In terms of other Greek literature, Epimetheus was regarded as Prometheus' "scatter-brained" counterpart as early as the time of Hesiod, while Prometheus' prominent role in the creation of humankind is attested in the work of Sappho and especially in Aesop's Fables, with Hesiod also relating the myth of his theft of fire.

Prometheus' connection with the ability to foresee one's own death is mentioned in the theatrical work Prometheus Bound, attributed to Aeschylus, where the Titan "caused mortals to cease foreseeing their doom" [250], though this is couched within a discussion of Prometheus' role as the advocate of mortals. He accuses Zeus, in the aftermath of the Olympians' rise to power, of ignoring the needs of mortals [228-243], and presents his actions to prevent humans from knowing when they will die as a mercy and a contravention of Zeus' orders, for which, among other iniquities, he is suffering the punishment. His solution was to cause "blind hopes to dwell within their breasts" [252], which is likely as a result of Zeus' curse in the form of Pandora's jar. Humanity's dereliction in the early Olympian age would be revisited by Plato in the Statesman, where they are "deprived of the care of the deity who had possessed and tended" them [274b].

THE PHAEDRUS AND MENO: THE ETERNITY OF THE SOUL

Procession of chariots on a Late Geometric amphora from Athens.

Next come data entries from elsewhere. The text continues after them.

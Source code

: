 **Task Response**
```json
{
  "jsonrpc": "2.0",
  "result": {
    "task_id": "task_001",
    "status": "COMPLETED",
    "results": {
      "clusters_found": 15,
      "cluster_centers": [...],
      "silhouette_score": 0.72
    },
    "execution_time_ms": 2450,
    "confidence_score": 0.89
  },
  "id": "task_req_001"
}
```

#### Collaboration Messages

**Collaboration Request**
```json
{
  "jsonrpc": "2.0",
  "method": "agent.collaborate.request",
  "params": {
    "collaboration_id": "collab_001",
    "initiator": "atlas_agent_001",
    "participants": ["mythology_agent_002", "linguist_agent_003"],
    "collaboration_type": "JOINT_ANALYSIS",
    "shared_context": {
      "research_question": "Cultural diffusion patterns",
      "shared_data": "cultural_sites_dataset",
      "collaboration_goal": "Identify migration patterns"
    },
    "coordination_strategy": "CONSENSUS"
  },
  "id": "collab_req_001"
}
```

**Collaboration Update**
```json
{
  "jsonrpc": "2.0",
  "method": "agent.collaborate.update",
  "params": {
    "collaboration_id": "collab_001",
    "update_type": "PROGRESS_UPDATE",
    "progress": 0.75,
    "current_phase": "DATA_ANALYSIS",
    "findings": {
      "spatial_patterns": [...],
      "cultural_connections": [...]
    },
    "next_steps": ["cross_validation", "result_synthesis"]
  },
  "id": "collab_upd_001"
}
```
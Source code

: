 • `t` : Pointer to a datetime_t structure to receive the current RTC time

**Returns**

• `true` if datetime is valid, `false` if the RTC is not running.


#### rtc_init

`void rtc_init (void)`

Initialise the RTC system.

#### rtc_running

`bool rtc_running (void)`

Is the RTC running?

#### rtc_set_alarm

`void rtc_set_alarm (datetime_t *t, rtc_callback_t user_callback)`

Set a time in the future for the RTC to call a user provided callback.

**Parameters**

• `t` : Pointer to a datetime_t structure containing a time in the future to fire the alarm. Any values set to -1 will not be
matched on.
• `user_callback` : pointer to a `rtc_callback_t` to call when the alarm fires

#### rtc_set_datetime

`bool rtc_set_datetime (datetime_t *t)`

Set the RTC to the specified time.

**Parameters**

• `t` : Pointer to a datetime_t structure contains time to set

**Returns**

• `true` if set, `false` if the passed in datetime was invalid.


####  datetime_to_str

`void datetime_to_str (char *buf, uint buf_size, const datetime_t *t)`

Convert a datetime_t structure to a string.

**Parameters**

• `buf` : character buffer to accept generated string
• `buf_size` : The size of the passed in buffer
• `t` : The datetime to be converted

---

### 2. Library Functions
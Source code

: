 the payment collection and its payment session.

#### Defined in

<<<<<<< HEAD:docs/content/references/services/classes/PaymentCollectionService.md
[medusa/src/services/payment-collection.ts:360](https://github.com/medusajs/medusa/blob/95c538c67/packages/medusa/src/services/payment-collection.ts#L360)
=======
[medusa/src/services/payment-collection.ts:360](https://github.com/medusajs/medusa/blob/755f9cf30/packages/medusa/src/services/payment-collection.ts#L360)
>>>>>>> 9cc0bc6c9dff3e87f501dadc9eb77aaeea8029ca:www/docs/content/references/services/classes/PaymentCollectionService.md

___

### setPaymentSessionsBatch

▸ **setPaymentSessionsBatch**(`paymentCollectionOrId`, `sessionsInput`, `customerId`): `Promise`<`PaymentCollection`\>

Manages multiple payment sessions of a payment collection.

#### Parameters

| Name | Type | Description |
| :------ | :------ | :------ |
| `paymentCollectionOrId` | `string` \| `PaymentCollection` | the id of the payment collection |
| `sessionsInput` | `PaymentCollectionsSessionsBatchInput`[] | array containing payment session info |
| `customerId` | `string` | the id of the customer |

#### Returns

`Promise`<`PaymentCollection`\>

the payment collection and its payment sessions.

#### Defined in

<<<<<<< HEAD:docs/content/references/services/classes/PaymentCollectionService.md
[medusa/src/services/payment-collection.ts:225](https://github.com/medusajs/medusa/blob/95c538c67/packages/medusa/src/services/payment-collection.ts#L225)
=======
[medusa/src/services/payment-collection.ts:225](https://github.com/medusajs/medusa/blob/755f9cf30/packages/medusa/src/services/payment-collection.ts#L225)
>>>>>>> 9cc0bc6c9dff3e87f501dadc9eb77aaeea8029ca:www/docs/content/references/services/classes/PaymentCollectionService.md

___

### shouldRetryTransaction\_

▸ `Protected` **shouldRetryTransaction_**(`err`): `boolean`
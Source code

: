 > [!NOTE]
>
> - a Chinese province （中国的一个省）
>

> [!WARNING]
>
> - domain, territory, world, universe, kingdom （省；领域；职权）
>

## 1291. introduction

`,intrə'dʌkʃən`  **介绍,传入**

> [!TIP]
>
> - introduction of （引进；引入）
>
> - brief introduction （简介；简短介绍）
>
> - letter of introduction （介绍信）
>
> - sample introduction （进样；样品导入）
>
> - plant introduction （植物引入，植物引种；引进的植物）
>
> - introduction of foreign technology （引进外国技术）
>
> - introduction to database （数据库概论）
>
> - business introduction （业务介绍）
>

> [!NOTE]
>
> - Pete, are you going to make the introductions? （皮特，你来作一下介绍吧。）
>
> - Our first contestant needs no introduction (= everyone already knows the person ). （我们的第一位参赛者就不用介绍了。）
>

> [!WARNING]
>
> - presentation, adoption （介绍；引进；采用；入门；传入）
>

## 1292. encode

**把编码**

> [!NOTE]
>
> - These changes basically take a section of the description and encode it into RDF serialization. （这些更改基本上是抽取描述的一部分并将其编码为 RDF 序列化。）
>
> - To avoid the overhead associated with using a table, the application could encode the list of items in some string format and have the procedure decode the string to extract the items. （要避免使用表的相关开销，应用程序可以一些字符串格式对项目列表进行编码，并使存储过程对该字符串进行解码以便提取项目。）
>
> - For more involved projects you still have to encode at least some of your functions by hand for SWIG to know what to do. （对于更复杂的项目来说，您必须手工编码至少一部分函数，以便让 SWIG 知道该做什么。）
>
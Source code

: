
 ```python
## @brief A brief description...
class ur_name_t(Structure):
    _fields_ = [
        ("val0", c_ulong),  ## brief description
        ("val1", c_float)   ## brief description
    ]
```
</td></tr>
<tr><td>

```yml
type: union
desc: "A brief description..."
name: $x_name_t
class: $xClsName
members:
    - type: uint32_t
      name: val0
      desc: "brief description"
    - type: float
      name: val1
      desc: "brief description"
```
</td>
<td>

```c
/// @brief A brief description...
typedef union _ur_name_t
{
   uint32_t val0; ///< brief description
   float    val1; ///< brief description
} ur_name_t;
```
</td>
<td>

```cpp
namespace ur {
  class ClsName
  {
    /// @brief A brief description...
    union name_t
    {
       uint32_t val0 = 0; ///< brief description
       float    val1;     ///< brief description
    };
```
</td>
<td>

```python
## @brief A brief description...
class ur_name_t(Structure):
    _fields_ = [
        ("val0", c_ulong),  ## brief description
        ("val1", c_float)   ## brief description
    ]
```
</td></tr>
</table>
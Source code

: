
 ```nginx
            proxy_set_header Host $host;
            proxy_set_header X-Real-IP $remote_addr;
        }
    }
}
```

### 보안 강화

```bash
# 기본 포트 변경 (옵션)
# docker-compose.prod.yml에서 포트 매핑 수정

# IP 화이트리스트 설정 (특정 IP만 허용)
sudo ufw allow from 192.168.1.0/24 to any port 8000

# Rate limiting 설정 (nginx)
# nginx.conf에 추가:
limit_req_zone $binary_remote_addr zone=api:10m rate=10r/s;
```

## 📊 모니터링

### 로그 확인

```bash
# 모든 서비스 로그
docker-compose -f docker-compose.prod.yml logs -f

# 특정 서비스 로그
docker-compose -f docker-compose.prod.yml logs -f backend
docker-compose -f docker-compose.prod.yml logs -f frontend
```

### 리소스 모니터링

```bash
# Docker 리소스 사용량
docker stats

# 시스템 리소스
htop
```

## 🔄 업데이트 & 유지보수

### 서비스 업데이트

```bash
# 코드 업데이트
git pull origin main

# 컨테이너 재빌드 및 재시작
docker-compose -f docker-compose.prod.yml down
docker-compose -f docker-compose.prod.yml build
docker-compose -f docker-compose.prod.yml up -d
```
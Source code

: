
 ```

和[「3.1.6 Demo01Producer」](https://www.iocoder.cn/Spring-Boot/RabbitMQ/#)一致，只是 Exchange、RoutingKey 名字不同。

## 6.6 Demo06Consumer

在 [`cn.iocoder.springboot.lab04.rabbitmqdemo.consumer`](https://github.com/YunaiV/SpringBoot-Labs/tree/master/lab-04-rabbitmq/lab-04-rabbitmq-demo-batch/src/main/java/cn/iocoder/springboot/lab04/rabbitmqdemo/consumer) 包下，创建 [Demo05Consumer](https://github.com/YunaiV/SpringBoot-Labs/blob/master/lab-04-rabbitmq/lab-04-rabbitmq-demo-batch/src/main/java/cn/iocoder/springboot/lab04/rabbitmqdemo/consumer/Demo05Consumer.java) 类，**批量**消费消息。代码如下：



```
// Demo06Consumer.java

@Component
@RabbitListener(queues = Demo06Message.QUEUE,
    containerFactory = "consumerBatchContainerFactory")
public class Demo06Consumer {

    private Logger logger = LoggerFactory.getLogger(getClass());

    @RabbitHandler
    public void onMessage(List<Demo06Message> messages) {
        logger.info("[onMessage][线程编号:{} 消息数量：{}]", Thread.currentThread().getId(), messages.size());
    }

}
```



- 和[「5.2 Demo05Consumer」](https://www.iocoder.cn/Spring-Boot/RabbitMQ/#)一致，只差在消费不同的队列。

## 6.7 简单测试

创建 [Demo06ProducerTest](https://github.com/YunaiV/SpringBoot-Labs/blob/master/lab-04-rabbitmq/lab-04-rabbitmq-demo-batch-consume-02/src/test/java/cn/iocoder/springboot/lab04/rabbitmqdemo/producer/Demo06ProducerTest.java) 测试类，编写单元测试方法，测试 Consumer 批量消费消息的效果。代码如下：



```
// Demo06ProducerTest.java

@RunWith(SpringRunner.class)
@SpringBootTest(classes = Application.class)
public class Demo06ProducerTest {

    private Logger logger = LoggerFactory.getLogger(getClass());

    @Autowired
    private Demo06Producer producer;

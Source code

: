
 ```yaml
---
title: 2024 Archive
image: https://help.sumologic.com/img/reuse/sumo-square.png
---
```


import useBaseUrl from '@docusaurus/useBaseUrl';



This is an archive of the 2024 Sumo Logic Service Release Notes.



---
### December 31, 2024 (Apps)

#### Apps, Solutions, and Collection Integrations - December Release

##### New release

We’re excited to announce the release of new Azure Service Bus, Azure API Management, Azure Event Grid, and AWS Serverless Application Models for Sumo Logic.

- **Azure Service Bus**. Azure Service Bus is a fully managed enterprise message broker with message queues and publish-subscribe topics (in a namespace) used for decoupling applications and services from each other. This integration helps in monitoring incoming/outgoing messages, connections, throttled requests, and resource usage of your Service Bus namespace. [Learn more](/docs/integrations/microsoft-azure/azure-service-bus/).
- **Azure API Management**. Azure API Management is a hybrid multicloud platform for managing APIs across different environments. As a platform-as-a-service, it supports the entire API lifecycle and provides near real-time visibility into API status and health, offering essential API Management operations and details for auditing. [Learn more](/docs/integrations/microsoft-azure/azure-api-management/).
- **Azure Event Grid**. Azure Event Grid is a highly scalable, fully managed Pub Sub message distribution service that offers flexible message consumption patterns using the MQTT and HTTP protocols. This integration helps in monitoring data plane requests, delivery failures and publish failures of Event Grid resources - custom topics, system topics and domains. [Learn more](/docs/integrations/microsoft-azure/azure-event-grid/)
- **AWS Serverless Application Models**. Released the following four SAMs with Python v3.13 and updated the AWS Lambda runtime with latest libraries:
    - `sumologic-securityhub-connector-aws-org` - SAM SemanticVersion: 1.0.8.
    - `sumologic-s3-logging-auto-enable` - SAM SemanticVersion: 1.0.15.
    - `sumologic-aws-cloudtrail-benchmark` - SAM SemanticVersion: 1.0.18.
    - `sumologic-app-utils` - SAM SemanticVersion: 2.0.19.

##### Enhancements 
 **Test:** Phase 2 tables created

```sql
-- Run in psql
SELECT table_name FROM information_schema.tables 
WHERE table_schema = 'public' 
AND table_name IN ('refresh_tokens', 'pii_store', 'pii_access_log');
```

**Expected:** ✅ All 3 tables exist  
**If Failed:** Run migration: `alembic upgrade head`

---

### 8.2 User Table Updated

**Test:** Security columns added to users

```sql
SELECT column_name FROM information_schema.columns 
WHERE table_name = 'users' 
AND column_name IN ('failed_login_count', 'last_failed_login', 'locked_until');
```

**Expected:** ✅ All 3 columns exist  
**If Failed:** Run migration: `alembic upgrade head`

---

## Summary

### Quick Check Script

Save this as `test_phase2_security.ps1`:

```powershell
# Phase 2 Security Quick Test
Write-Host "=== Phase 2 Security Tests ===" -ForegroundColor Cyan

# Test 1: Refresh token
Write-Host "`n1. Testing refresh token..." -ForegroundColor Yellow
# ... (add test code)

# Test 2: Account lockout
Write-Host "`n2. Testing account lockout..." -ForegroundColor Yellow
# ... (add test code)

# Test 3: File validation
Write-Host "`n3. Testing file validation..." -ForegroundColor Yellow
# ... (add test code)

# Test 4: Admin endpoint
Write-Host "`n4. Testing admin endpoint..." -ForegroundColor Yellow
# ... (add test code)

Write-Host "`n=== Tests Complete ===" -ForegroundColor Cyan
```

The Phaedrus presents an analogy of the soul as a two-horse chariot team [246a], one white and one black horse of contrasting temperaments [246b]. Souls originally have wings and follow the gods around in a great circuit of the universe [246e-247b], and glimpse the ὑπερουράνιον τόπον, a realm beyond the heavens which contains the Platonic forms [248a]. In the case of mortal souls, the wings are lost due to the agency of the black horse, whereupon that soul is forced to spend 10,000 years [248e] in the corporeal realm [246c] awaiting the return of the wings, with the only shortcut being three consecutive philosophical lives [249a], echoing to some extent Pindar [Olymp. 2.68], who states that "[t]hose who have persevered three times" reach the Isle of the Blest, and reinforcing the message of the Gorgias myth.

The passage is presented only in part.